TL;DR:
- KAIST researchers introduce SelFee, a language model designed for self-feedback and self-revision generation.
- SelFee achieves high-quality responses without relying on external models and continuously revises its answers within a single inference.
- Diverse instruction data is collected from various sources and augmented using ChatGPT for generating feedback and revision instances.
- Training SelFee using the FastChat framework improves answer quality by increasing the minimum required revisions.
- SelFee shows comparable performance to ChatGPT in the Vicuna evaluation setting but has limitations in math, reasoning, factuality, and coding.
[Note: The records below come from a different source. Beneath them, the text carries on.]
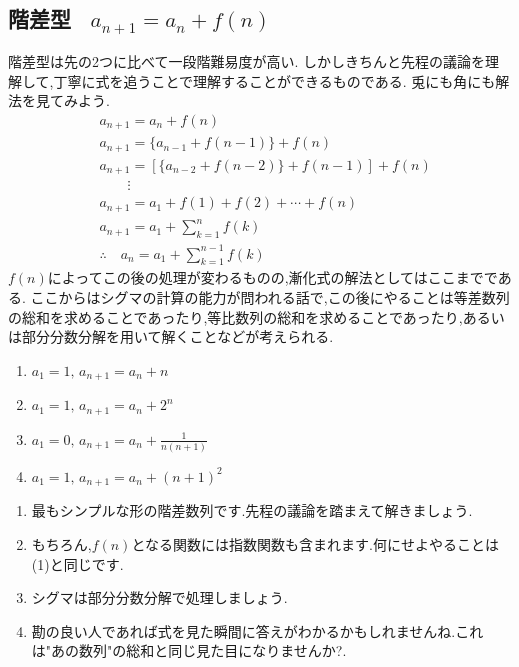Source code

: 
  \subsection{\texorpdfstring{階差型 \, $a_{n+1}=a_n+f(n)$}{階差型}}\label{節：階差型}
    階差型は先の2つに比べて一段階難易度が高い.
    しかしきちんと先程の議論を理解して,丁寧に式を追うことで理解することができるものである.
    兎にも角にも解法を見てみよう.
    \begin{align*}
      &a_{n+1}=a_n+f(n)\\
      &a_{n+1}=\{a_{n-1}+f(n-1)\}+f(n)\\
      &a_{n+1}=\left[\{a_{n-2}+f(n-2)\}+f(n-1)\right]+f(n)\\
      &\qquad \vdots\\
      &a_{n+1}=a_1+f(1)+f(2)+\cdots+f(n)\\
      &a_{n+1}=a_1+\sum_{k=1}^{n} f(k)\\
      &\therefore \quad a_n=a_1+\sum_{k=1}^{n-1} f(k)
    \end{align*}
    $f(n)$によってこの後の処理が変わるものの,漸化式の解法としてはここまでである.
    ここからはシグマの計算の能力が問われる話で,この後にやることは等差数列の総和を求めることであったり,等比数列の総和を求めることであったり,あるいは部分分数分解を用いて解くことなどが考えられる.

    \noindent {}
    \begin{enumerate}[label=(\arabic*),parsep=3pt,format=\bookitemlink{example-difference-1}{problem}{answer}]
      \item $\displaystyle a_1=1,\, a_{n+1}=a_n+n$
      \item $\displaystyle a_1=1,\, a_{n+1}=a_n+2^n$
      \item $\displaystyle a_1=0,\, a_{n+1}=a_n+\frac{1}{n(n+1)}$
      \item $\displaystyle a_1=1,\, a_{n+1}=a_n+(n+1)^2$
    \end{enumerate}

    \noindent{}
    \begin{enumerate}[label=(\arabic*),parsep=3pt,format=\bookitemlink{example-difference-1}{hint}{problem}]
      \item 最もシンプルな形の階差数列です.先程の議論を踏まえて解きましょう.
      \item もちろん,$f(n)$となる関数には指数関数も含まれます.何にせよやることは\,(1)と同じです.
      \item シグマは部分分数分解で処理しましょう.
      \item 勘の良い人であれば式を見た瞬間に答えがわかるかもしれませんね.これは"あの数列"の総和と同じ見た目になりませんか?.
    \end{enumerate}

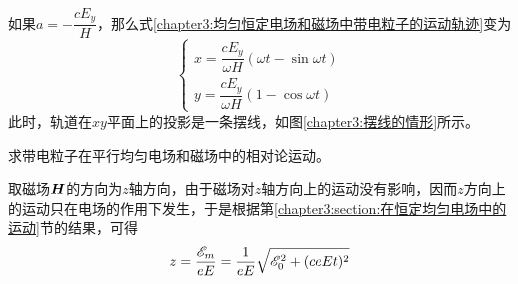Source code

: 如果$a=-\dfrac{cE_y}{H}$，那么式\eqref{chapter3:均匀恒定电场和磁场中带电粒子的运动轨迹}变为
\begin{equation}
\begin{cases}
	x = \dfrac{cE_y}{\omega H}(\omega t-\sin \omega t) \\[1.5ex]
	y = \dfrac{cE_y}{\omega H}(1-\cos\omega t)
\end{cases}
\end{equation}
此时，轨道在$xy$平面上的投影是一条摆线，如图\ref{chapter3:摆线的情形}所示。

\begin{example}
求带电粒子在平行均匀电场和磁场中的相对论运动。
\end{example}
\begin{solution}
取磁场$\boldsymbol{H}$的方向为$z$轴方向，由于磁场对$z$轴方向上的运动没有影响，因而$z$方向上的运动只在电场的作用下发生，于是根据第\ref{chapter3:section:在恒定均匀电场中的运动}节的结果，可得
\begin{equation}
	z = \frac{\mathscr{E}_m}{eE} = \frac{1}{eE}\sqrt{\mathscr{E}_0^2+(ceEt)^2}
	\label{chapter3:例3.2在z方向上的运动}
\end{equation}


\end{solution}

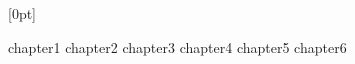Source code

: \documentclass{report}
\begin{document}
$\mathbb{}$



  [0pt]
  {\addvspace{1em}}
  {\bfseries\chaptername\ \thecontentslabel\quad}
  {}
  {\bfseries\hfill\contentspage}
\tableofcontents

\newpage

\newpage
{}
{chapter1}
{chapter2}
{chapter3}
{chapter4}
{chapter5}
{chapter6}
\end{document}
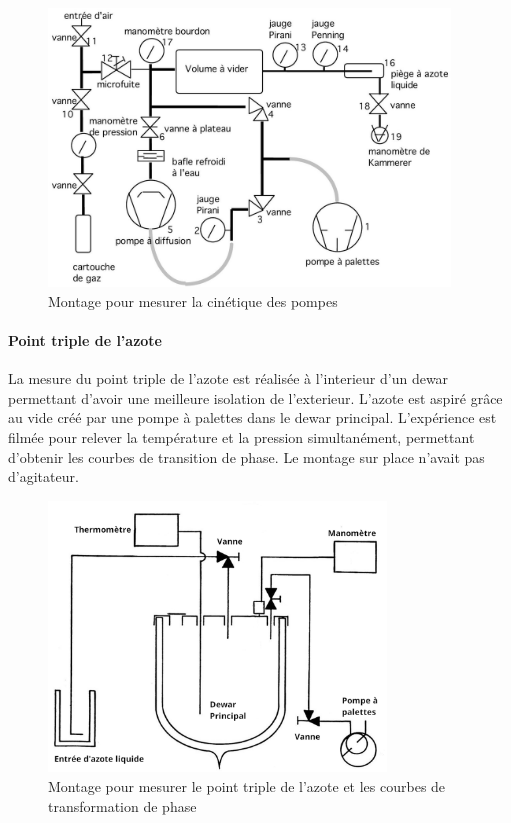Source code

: \begin{figure}[h]
    \centering
    \includegraphics[width=0.95\textwidth]{figures/montage_cinetique.png}
    \caption{Montage pour mesurer la cinétique des pompes}
    \label{fig:montagecinetique}
\end{figure}


\paragraph*{Point triple de l'azote}
La mesure du point triple de l'azote est réalisée à l'interieur d'un dewar permettant d'avoir une meilleure isolation de l'exterieur. L'azote est aspiré grâce au vide créé par une pompe à palettes dans le dewar principal. L'expérience est filmée pour relever la température et la pression simultanément, permettant d'obtenir les courbes de transition de phase. Le montage sur place n'avait pas d'agitateur.

\begin{figure}[h]
    \centering
    \includegraphics[width=0.8\textwidth]{figures/montage_point_triple.png}
    \caption{Montage pour mesurer le point triple de l'azote et les courbes de transformation de phase}
    \label{fig:montagepointtriple}
\end{figure}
- Iterative revision enhances language model responses, and prioritizing inference computation is more effective than simply increasing model size.
Main AI News:
In a recent study conducted by a team of researchers from KAIST, the effectiveness of natural language feedback in improving language model performance has been underscored. These researchers have introduced an innovative model called SelFee, which is specifically designed for self-feedback and self-revision generation. What sets SelFee apart from previous approaches is its ability to generate high-quality responses without relying on external language or task-specific models.
SelFee is a finely-tuned LLaMA-based instruction-following model that continuously revises its answers until it achieves a high-quality response within a single inference. By leveraging the given instruction, SelFee generates an initial solution and self-feedback sequences. Through a careful analysis of the generated feedback, the model determines whether a revision is necessary. If required, it generates a revised answer based on the feedback. This iterative revision process occurs within a single inference, leading to improved solutions compared to existing LLaMA-based models.
To build SelFee, the researchers collected diverse instruction data from various sources, including ShareGPT, Alpaca, Math, Code, and Flan Collection. To overcome the scarcity of feedback and revision data, they employed a distillation process using a teacher model named ChatGPT. This approach allowed them to generate additional instances of feedback and revision at a more affordable cost.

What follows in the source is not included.